Stored data below:
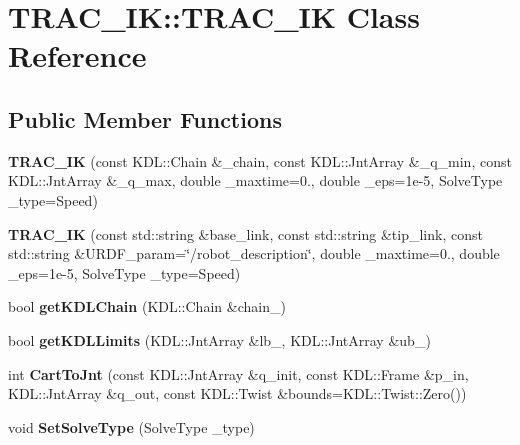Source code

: \section{T\-R\-A\-C\-\_\-\-I\-K\-:\-:T\-R\-A\-C\-\_\-\-I\-K Class Reference}
\label{class_t_r_a_c___i_k_1_1_t_r_a_c___i_k}
\subsection*{Public Member Functions}
\begin{DoxyCompactItemize}
\item 
{\bfseries T\-R\-A\-C\-\_\-\-I\-K} (const K\-D\-L\-::\-Chain \&\-\_\-chain, const K\-D\-L\-::\-Jnt\-Array \&\-\_\-q\-\_\-min, const K\-D\-L\-::\-Jnt\-Array \&\-\_\-q\-\_\-max, double \-\_\-maxtime=0., double \-\_\-eps=1e-\/5, Solve\-Type \-\_\-type=\-Speed)\label{class_t_r_a_c___i_k_1_1_t_r_a_c___i_k_a65aa7452b9056ef45cdc1b4180620823}

\item 
{\bfseries T\-R\-A\-C\-\_\-\-I\-K} (const std\-::string \&base\-\_\-link, const std\-::string \&tip\-\_\-link, const std\-::string \&U\-R\-D\-F\-\_\-param=\char`\"{}/robot\-\_\-description\char`\"{}, double \-\_\-maxtime=0., double \-\_\-eps=1e-\/5, Solve\-Type \-\_\-type=\-Speed)\label{class_t_r_a_c___i_k_1_1_t_r_a_c___i_k_a18ca0ea66603bc72118cbef14969cca1}

\item 
bool {\bfseries get\-K\-D\-L\-Chain} (K\-D\-L\-::\-Chain \&chain\-\_\-)\label{class_t_r_a_c___i_k_1_1_t_r_a_c___i_k_acf36ae6b9773eed5992648f6d5912599}

\item 
bool {\bfseries get\-K\-D\-L\-Limits} (K\-D\-L\-::\-Jnt\-Array \&lb\-\_\-, K\-D\-L\-::\-Jnt\-Array \&ub\-\_\-)\label{class_t_r_a_c___i_k_1_1_t_r_a_c___i_k_afc911c3ec0270fa2420c208cb5aee2b5}

\item 
int {\bfseries Cart\-To\-Jnt} (const K\-D\-L\-::\-Jnt\-Array \&q\-\_\-init, const K\-D\-L\-::\-Frame \&p\-\_\-in, K\-D\-L\-::\-Jnt\-Array \&q\-\_\-out, const K\-D\-L\-::\-Twist \&bounds=K\-D\-L\-::\-Twist\-::\-Zero())\label{class_t_r_a_c___i_k_1_1_t_r_a_c___i_k_af093d155f2d79105c6ec62c02cf47e1a}

\item 
void {\bfseries Set\-Solve\-Type} (Solve\-Type \-\_\-type)\label{class_t_r_a_c___i_k_1_1_t_r_a_c___i_k_a32120c7560aadc3171dc290a640737fa}

\end{DoxyCompactItemize}
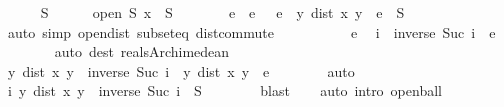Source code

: \begin{isabellebody}
\ \ \ \ \isamarkupfalse%
\ S\isanewline
\ \ \ \ \isamarkupfalse%
\ {\isachardoublequoteopen}open\ S{\isachardoublequoteclose}\ {\isachardoublequoteopen}x\ {\isasymin}\ S{\isachardoublequoteclose}\isanewline
\ \ \ \ \isamarkupfalse%
\ \isamarkupfalse%
\ e\ \ e{\isacharcolon}{\kern0pt}\ {\isachardoublequoteopen}{}\ {\isacharless}{\kern0pt}\ e{\isachardoublequoteclose}\ \ {\isachardoublequoteopen}{\isacharbraceleft}{\kern0pt}y{\isachardot}{\kern0pt}\ dist\ x\ y\ {\isacharless}{\kern0pt}\ e{\isacharbraceright}{\kern0pt}\ {\isasymsubseteq}\ S{\isachardoublequoteclose}\isanewline
\ \ \ \ \ \ \isamarkupfalse%
\ {\isacharparenleft}{\kern0pt}auto\ simp{\isacharcolon}{\kern0pt}\ open{\isacharunderscore}{\kern0pt}dist\ subset{\isacharunderscore}{\kern0pt}eq\ dist{\isacharunderscore}{\kern0pt}commute{\isacharparenright}{\kern0pt}\isanewline
\ \ \ \ \isamarkupfalse%
\isanewline
\ \ \ \ \isamarkupfalse%
\ e\ \isamarkupfalse%
\ i\ \ {\isachardoublequoteopen}inverse\ {\isacharparenleft}{\kern0pt}Suc\ i{\isacharparenright}{\kern0pt}\ {\isacharless}{\kern0pt}\ e{\isachardoublequoteclose}\isanewline
\ \ \ \ \ \ \isamarkupfalse%
\ {\isacharparenleft}{\kern0pt}auto\ dest{\isacharbang}{\kern0pt}{\isacharcolon}{\kern0pt}\ reals{\isacharunderscore}{\kern0pt}Archimedean{\isacharparenright}{\kern0pt}\isanewline
\ \ \ \ \isamarkupfalse%
\ \isamarkupfalse%
\ {\isachardoublequoteopen}{\isacharbraceleft}{\kern0pt}y{\isachardot}{\kern0pt}\ dist\ x\ y\ {\isacharless}{\kern0pt}\ inverse\ {\isacharparenleft}{\kern0pt}Suc\ i{\isacharparenright}{\kern0pt}{\isacharbraceright}{\kern0pt}\ {\isasymsubseteq}\ {\isacharbraceleft}{\kern0pt}y{\isachardot}{\kern0pt}\ dist\ x\ y\ {\isacharless}{\kern0pt}\ e{\isacharbraceright}{\kern0pt}{\isachardoublequoteclose}\isanewline
\ \ \ \ \ \ \isamarkupfalse%
\ auto\isanewline
\ \ \ \ \isamarkupfalse%
\ \isamarkupfalse%
\ {\isachardoublequoteopen}{\isasymexists}i{\isachardot}{\kern0pt}\ {\isacharbraceleft}{\kern0pt}y{\isachardot}{\kern0pt}\ dist\ x\ y\ {\isacharless}{\kern0pt}\ inverse\ {\isacharparenleft}{\kern0pt}Suc\ i{\isacharparenright}{\kern0pt}{\isacharbraceright}{\kern0pt}\ {\isasymsubseteq}\ S{\isachardoublequoteclose}\isanewline
\ \ \ \ \ \ \isamarkupfalse%
\ blast\isanewline
\ \ \isamarkupfalse%
\ {\isacharparenleft}{\kern0pt}auto\ intro{\isacharcolon}{\kern0pt}\ open{\isacharunderscore}{\kern0pt}ball{\isacharparenright}{\kern0pt}\isanewline

\end{isabellebody}
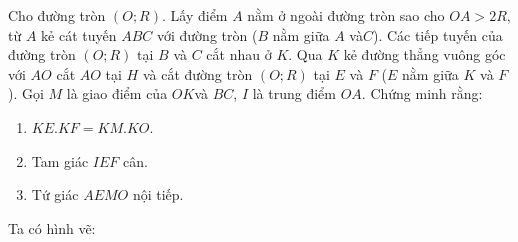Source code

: \begin{ex}%
    Cho đường tròn $(O;R)$. Lấy điểm $A$ nằm ở ngoài đường tròn sao cho $OA>2R$, từ $A$ kẻ cát tuyến $ABC$ với đường tròn ($B$ nằm giữa $A$ và$C$). Các tiếp tuyến của đường tròn $(O;R)$ tại $B$ và $C$ cắt nhau ở $K$. Qua $K$ kẻ đường thẳng vuông góc với $AO$ cắt $AO$ tại $H$ và cắt đường tròn $(O;R)$ tại $E$ và $F$ ($E$ nằm giữa $K$ và $F$). Gọi $M$ là giao điểm của $OK $và $BC$, $I$ là trung điểm $OA$. Chứng minh rằng:
       \begin{enumerate}
        \item $KE.KF=KM.KO$.
        \item Tam giác $IEF$ cân.
        \item Tứ giác $AEMO$ nội tiếp.
       \end{enumerate}
\loigiai
    {Ta có hình vẽ:\\
    }
\end{ex}
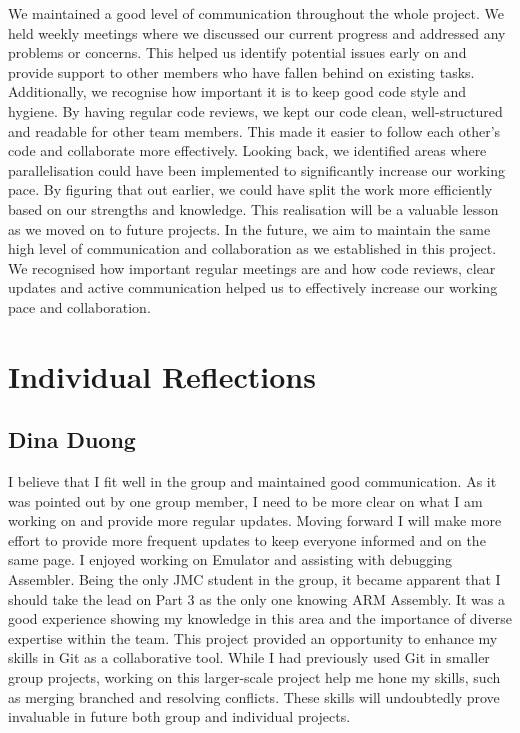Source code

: \documentclass[11pt]{article}
\begin{document}
We maintained a good level of communication throughout the whole project. We held weekly meetings where we discussed
our current progress and addressed any problems or concerns. This helped us identify potential issues early on 
and provide support to other members who have fallen behind on existing tasks. 
\newline 
Additionally, we recognise how important it is to keep good code style and hygiene. By having regular code reviews,
we kept our code clean, well-structured and readable for other team members. This made it easier to follow each other's code and 
collaborate more effectively. 
\newline
Looking back, we identified areas where parallelisation could have been implemented to significantly increase our working pace. 
By figuring that out earlier, we could have split the work more efficiently based on our strengths and knowledge.
This realisation will be a valuable lesson as we moved on to future projects.
\newline
In the future, we aim to maintain the same high level of communication and collaboration as we established in this project.
We recognised how important regular meetings are and how code reviews, clear updates and active communication helped us 
to effectively increase our working pace and collaboration.

\section{Individual Reflections}

\subsection{Dina Duong}

I believe that I fit well in the group and maintained good communication. 
As it was pointed out by one group member, I need to be more clear on what I am working on and provide more regular updates. 
Moving forward I will make more effort to provide more frequent updates to keep everyone informed and on the same page.
\newline
I enjoyed working on Emulator and assisting with debugging Assembler. Being the only JMC student in the group,
it became apparent that I should take the lead on Part 3 as the only one knowing ARM Assembly.
It was a good experience showing my knowledge in this area and the importance of diverse expertise within the team.
\newline
This project provided an opportunity to enhance my skills in Git as a collaborative tool. While I had previously used Git in 
smaller group projects, working on this larger-scale project help me hone my skills, such as merging branched and resolving conflicts.
These skills will undoubtedly prove invaluable in future both group and individual projects.
\end{document}
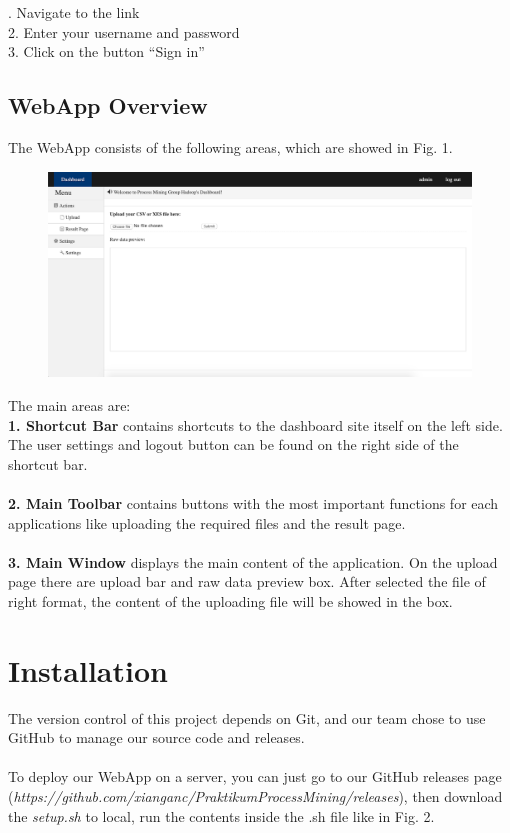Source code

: \documentclass[runningheads]{llncs}
\begin{document}
. Navigate to the link\\
2. Enter your username and password\\
3. Click on the button “Sign in”\\

\subsection{WebApp Overview}
The WebApp consists of the following areas, which are showed in Fig. 1.\\

\begin{figure}[h]	
	\centering
	\includegraphics[scale=0.24]{dashboard.png}
	\caption{}
	\label{fig:label}
\end{figure}
\noindent
The main areas are:\\

\noindent
\textbf{1. Shortcut Bar} contains shortcuts to the dashboard site itself on the left side. The user settings and logout button can be found on the right side of the shortcut bar.\\\\
\noindent
\textbf{2. Main Toolbar} contains buttons with the most important functions for each applications like uploading the required files and the result page.\\\\
\noindent
\textbf{3. Main Window} displays the main content of the application. On the upload page there are upload bar and raw data preview box. After selected the file of right format, the content of the uploading file will be showed in the box.

\section{Installation}
The version control of this project depends on Git, and our team chose to use GitHub to manage our source code and releases.\\\\
\noindent
To deploy our WebApp on a server, you can just go to our GitHub releases page (\textit{https://github.com/xianganc/PraktikumProcessMining/releases}), then download the \textit{setup.sh} to local, run the contents inside the .sh file like in Fig. 2.
\end{document}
End of Stored data.
What the task requires: Working from the material above, retype exactly the lines from the one with "It was a good" through the one with "This project provided", both included, and only those lines.

Output below:
It was a good experience showing my knowledge in this area and the importance of diverse expertise within the team.
\newline
This project provided an opportunity to enhance my skills in Git as a collaborative tool. While I had previously used Git in 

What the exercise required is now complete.